Gifted children know how to argue. From this point of view – it is certainly not easy to parent a high-IQ child. They have very advanced reasoning skills and will often come up with quite astounding lines of argument that will squash the demands of the parent in one blow. Modern society and particularly American parenting books preach that parents should manage their children with debate rather than by dictatorial methods. This may be all well and good for normal kids but not for adult-minds-in-kids’ bodies. Sometimes the parent will just have to say, "Look. I am the boss of this house and it’s my decision. There is no more to be said. Do it or face the consequences." Having said that, this assumes that there are known hard rules of the house. There has to be a reward-punishment scheme. Violence will not work. Granting and denial of privileges does work; but the rules must be firm, unambiguous and enforced.

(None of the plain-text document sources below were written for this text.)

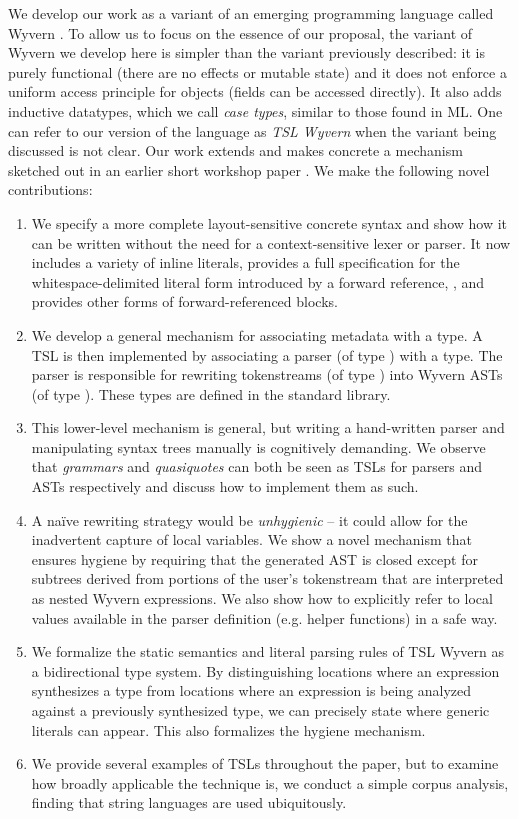 We develop our work as a variant of an emerging programming language called Wyvern \cite{Nistor:2013:WST:2489828.2489830}. To allow us to focus on the essence of our proposal, the variant of Wyvern we develop here is simpler than the variant previously described: it is purely functional (there are no effects or mutable state) and it does not enforce a uniform access principle for objects (fields can be accessed directly). It also adds inductive datatypes, which we call \emph{case types}, similar to those found in ML. One can refer to our version of the language as \emph{TSL Wyvern} when the variant being discussed is not clear. Our work extends and makes concrete a mechanism sketched out in an earlier short workshop paper \cite{Omar:2013:TWP:2489812.2489815}. We make the following novel contributions:
\begin{enumerate}
\item We specify a more complete layout-sensitive concrete syntax and show how it can be written without the need for a context-sensitive lexer or parser. It now includes a variety of inline literals, provides a full specification for the whitespace-delimited literal form introduced by a forward reference, \li{~}, and provides other forms of forward-referenced blocks.
\item We develop a general mechanism for associating metadata with a type. A TSL is then implemented by associating a parser (of type ) with a type. The parser is responsible for rewriting tokenstreams (of type ) into Wyvern ASTs (of type ). These types are defined in the standard library.
\item This lower-level mechanism is general, but writing a hand-written parser and manipulating syntax trees manually is cognitively demanding. We observe that \emph{grammars} and \emph{quasiquotes} can both be seen as TSLs for parsers and ASTs respectively and discuss how to implement them as such.
\item A na\"ive rewriting strategy would be \emph{unhygienic} -- it could allow for the inadvertent capture of local variables. We show a novel mechanism that ensures hygiene by requiring that the generated AST is closed except for subtrees derived from portions of the user's tokenstream that are interpreted as nested Wyvern expressions. We also show how to explicitly refer to local values available in the parser definition (e.g. helper functions) in a safe way. 
\item We formalize the static semantics and literal parsing rules of TSL Wyvern as a bidirectional type system. By distinguishing locations where an expression synthesizes a type from locations where an expression is being analyzed against a previously synthesized type, we can precisely state where generic literals can appear. This also formalizes the hygiene mechanism.
\item We provide several examples of TSLs throughout the paper, but to examine how broadly applicable the technique is, we conduct a simple corpus analysis, finding that string languages are used ubiquitously.
\end{enumerate}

Lying and deceit is another skill of gifted children. They learn to deceive successfully at a much earlier age than normal. The parent of a gifted child needs to teach values and the subtleties of the "white-lie" at a very early age.   The gifted child will also come home from school with long tales of woe about the other kids at school; their problems, their stupidity, their behaviour. The most common phrase during these debriefing sessions has got to be, "It’s not FAIR." Fairness seems to be a big topic with gifted children, and the parent will likely spend hours listening to what’s not fair about life, the universe and everything.

To sum up, the above problems are very common in gifted children. The management of these problems takes considerable skill and time on the behalf of the parent. It is NOT easy to be the parent of a gifted child.